Questo non significa che il modello preservi perfettamente ogni pixel o identità. Significa che le immagini in input sono segnali di condizionamento di prima classe. In pratica, i prompt dovrebbero specificare il ruolo di ciascun riferimento: quale immagine fornisce il soggetto, quale fornisce il materiale o la palette, e quali proprietà devono rimanere invariate. I prompt con più immagini ambigui chiedono al modello di risolvere un conflitto progettuale che non hai specificato.

Cosa dice davvero la documentazione pubblica

L'attuale guida alle immagini di Gemini documenta la generazione text-to-image, l'editing testo-e-immagine, la composizione multi-immagine, i rapporti d'aspetto configurabili e risoluzioni di output fino a 4K sui modelli Gemini 3 di livello superiore. Descrive inoltre il search grounding e un processo di ragionamento (thinking) per modelli Gemini 3 immagine selezionati. Si tratta di funzionalità di prodotto, non di una descrizione pubblicata dell'architettura del modello, del corpus di addestramento, del numero di parametri o del design della diffusione/decoder; Google non ha fornito questi dettagli implementativi nella documentazione di prodotto citata.

La stessa documentazione fornisce limiti precisi che dovrebbero orientare i prompt in produzione. Gemini 2.5 Flash Image funziona al meglio con un massimo di tre immagini in input. Gemini 3 Pro Image supporta fino a cinque immagini di riferimento ad alta fedeltà e fino a quattordici input totali, mentre Gemini 3.1 Flash Image documenta limiti separati per la somiglianza dei personaggi e la fedeltà degli oggetti. Ogni immagine generata include un watermark SynthID.

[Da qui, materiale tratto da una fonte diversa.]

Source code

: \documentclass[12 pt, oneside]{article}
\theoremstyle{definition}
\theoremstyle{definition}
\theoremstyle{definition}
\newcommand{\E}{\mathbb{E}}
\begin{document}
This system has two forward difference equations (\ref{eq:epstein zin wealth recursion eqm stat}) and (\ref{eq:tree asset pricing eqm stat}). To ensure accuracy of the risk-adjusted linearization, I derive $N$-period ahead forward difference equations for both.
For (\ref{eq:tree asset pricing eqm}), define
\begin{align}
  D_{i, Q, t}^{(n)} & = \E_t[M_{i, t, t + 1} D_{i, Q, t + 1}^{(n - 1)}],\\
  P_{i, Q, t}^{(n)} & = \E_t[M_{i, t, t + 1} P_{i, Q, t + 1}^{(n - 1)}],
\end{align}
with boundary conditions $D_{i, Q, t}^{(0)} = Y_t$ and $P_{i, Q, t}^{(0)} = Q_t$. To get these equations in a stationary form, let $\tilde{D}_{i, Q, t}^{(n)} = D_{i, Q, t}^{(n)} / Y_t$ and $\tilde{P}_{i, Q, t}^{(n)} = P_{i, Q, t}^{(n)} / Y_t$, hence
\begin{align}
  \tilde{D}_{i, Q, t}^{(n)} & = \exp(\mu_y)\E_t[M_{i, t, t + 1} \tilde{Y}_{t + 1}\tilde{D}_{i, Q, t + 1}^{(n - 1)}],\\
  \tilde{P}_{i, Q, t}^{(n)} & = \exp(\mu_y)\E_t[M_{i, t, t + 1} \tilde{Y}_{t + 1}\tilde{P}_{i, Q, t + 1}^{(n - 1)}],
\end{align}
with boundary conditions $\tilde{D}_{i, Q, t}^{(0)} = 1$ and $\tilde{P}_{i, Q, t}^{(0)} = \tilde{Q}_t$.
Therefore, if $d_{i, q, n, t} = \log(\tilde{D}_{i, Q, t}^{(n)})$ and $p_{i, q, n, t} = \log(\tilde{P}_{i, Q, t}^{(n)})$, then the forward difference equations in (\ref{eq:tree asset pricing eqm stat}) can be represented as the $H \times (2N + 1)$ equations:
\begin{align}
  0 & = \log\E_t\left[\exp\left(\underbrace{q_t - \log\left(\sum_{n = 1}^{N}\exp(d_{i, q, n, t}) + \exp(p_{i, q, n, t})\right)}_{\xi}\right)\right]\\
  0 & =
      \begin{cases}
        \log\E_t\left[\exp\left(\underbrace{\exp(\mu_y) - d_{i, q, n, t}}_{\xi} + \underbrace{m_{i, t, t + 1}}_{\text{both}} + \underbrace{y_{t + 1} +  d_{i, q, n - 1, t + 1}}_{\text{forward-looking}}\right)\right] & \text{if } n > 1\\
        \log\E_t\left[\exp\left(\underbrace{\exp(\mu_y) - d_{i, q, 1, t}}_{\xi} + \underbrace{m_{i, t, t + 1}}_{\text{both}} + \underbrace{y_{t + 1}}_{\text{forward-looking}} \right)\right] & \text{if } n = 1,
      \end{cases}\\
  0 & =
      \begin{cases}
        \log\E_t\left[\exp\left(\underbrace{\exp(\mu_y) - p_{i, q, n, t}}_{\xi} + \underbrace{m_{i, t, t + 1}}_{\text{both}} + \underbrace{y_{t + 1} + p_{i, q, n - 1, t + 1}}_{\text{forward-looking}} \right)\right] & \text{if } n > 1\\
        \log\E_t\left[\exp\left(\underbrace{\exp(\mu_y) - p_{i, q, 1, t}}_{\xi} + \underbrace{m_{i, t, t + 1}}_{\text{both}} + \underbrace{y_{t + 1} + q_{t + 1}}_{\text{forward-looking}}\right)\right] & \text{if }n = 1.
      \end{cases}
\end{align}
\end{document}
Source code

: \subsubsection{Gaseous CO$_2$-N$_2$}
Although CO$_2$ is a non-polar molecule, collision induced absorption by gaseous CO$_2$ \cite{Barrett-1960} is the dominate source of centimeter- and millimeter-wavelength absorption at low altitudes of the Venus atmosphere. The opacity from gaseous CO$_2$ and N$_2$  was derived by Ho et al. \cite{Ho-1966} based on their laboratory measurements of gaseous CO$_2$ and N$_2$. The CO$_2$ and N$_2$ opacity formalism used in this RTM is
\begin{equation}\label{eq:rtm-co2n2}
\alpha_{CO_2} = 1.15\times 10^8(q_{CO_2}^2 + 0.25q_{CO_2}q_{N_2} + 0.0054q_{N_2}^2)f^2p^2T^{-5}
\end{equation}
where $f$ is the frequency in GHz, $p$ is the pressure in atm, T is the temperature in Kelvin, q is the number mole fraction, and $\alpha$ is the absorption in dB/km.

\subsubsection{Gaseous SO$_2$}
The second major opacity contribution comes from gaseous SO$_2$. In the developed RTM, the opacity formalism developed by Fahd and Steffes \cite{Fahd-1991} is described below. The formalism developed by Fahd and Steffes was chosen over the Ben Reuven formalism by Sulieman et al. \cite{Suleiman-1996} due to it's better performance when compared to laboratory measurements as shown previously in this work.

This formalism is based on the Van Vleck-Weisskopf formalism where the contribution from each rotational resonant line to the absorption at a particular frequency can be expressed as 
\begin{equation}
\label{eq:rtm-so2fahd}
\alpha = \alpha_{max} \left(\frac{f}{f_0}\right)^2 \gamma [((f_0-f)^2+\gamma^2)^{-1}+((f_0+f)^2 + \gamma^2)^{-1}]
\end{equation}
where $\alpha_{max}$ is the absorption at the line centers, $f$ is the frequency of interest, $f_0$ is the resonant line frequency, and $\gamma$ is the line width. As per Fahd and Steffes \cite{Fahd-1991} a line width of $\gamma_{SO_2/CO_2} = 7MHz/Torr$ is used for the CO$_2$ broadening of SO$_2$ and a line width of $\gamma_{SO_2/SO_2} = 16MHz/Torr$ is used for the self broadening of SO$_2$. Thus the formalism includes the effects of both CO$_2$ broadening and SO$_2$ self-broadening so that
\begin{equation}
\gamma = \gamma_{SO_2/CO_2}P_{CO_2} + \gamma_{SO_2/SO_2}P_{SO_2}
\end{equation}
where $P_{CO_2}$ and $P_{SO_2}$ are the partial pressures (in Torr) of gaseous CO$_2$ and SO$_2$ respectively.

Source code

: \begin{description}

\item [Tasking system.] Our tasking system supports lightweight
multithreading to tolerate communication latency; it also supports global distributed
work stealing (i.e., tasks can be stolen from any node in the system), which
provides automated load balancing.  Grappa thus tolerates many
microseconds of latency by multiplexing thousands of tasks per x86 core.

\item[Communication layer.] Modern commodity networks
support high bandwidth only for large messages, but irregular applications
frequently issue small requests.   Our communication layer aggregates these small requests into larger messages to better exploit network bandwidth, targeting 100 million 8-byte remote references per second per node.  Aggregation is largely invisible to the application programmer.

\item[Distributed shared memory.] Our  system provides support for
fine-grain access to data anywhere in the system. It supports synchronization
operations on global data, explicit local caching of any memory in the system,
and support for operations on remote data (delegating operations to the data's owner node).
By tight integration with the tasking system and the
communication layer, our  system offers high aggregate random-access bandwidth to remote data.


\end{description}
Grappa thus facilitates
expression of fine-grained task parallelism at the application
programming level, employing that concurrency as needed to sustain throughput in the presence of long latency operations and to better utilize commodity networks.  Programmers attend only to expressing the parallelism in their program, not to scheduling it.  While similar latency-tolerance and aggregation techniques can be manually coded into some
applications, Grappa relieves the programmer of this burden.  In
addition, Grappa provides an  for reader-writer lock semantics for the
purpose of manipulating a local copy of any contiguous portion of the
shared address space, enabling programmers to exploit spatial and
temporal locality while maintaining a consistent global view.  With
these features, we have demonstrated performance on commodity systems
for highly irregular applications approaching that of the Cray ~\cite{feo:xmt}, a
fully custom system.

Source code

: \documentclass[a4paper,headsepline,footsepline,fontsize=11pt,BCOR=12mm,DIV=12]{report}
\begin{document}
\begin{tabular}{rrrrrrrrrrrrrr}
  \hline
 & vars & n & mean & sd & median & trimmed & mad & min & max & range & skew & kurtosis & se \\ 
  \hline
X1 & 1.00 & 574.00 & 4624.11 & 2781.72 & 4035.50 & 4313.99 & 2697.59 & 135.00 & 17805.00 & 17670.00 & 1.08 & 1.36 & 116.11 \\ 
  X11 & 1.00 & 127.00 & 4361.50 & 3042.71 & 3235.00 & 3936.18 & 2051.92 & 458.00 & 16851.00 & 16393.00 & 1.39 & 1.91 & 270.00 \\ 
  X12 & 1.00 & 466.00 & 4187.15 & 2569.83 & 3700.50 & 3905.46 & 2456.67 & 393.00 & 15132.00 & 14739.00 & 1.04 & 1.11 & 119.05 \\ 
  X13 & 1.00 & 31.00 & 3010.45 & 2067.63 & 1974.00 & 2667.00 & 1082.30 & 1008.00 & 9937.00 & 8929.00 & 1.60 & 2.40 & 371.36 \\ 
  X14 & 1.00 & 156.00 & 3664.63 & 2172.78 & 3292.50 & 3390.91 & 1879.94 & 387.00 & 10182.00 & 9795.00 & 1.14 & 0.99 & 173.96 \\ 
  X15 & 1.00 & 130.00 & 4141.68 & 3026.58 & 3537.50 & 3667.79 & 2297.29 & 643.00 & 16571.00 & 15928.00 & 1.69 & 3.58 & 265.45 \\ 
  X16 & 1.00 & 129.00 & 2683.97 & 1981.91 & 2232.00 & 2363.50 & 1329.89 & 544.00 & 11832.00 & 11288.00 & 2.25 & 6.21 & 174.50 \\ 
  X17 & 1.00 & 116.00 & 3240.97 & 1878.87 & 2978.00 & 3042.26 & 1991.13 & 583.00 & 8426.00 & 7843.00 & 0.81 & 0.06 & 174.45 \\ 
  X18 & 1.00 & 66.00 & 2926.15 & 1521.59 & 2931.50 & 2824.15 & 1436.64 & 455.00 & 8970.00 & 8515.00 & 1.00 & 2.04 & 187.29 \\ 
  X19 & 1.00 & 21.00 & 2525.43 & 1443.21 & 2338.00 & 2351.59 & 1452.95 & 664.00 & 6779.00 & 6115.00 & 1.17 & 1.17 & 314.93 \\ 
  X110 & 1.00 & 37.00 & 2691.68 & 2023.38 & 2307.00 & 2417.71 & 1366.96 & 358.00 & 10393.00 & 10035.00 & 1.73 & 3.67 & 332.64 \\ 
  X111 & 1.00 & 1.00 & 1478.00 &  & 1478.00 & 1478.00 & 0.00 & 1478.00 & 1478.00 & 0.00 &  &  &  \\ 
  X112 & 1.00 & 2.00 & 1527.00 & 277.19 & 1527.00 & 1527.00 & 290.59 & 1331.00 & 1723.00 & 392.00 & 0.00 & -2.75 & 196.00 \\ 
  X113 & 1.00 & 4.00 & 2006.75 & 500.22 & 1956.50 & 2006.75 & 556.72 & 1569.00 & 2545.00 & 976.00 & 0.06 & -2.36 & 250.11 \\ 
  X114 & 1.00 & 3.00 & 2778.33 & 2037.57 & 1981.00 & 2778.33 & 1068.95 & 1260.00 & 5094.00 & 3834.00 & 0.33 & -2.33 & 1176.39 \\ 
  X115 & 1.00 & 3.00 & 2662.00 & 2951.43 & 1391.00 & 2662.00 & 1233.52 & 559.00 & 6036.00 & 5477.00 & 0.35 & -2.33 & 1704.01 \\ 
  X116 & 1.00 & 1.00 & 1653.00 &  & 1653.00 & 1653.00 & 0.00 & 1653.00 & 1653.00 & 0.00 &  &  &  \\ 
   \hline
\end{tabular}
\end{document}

Valutazione: separare l'aderenza alle istruzioni dalla preferenza estetica

La preferenza estetica non basta per valutare un generatore di prompt. Costruisci un set di test fisso composto da brief che isolano abilità diverse: fedeltà a soggetto singolo, testo esatto, modifiche vincolate, accuratezza nel conteggio degli oggetti, composizione multi-riferimento, coerenza dei personaggi e rispetto del rapporto d'aspetto. Per ogni brief, mantieni costanti il modello, le dimensioni, il controllo del seed se disponibile, e gli input di riferimento; varia solo la formulazione del prompt che stai testando.

Valuta ogni output con una rubrica anziché con una singola etichetta vincitore-tutto. Una rubrica utile include copertura dei requisiti, preservazione degli elementi protetti, accuratezza del testo, correttezza spaziale, artefatti indesiderati e qualità visiva finale. Usa un confronto a coppie in cieco condotto da valutatori umani per i giudizi sensibili al gusto personale, poi riporta il numero di prompt, le immagini per prompt, il numero di valutatori e gli intervalli di confidenza. Senza questi dettagli, uno screenshot di una classifica è la prova di un campione di preferenze, non un'affermazione generale di superiorità.

  • Copertura delle istruzioni: ogni elemento esplicitamente richiesto è comparso, e ogni elemento esplicitamente vietato è rimasto assente?
  • Località della modifica: la modifica richiesta è avvenuta senza derive non correlate nell'identità, nel layout o nello stile?
  • Fedeltà al riferimento: l'output ha preservato il ruolo dichiarato di ciascuna immagine in input, anziché limitarsi ad assomigliare a una di esse?
  • Costo operativo: misura la latenza, il tasso di fallimento, i tentativi ripetuti e il costo effettivo per asset accettato, non solo il costo per chiamata API.

Come scrivere i prompt in un flusso di lavoro fotografico

Inizia con una specifica della scena: soggetto, ambiente, camera/inquadratura, illuminazione, indizi sui materiali e formato di output previsto. Aggiungi poi vincoli espliciti e un contratto di modifica compatto. Per lavori complessi, usa un primo passaggio breve per stabilire la composizione, poi effettua una singola modifica di follow-up mirata invece di accumulare ogni possibile cambiamento nella richiesta iniziale.

Per un generatore di prompt fotografici, l'output di maggior valore non è un paragrafo massimale. È un prompt che preserva le decisioni verificabili: qual è il soggetto, quali attributi visivi sono non negoziabili, cosa deve rimanere stabile durante una modifica e quale formato è richiesto. Il flusso di lavoro multimodale di Gemini è più efficace quando questa struttura rende inequivocabili i ruoli dei riferimenti.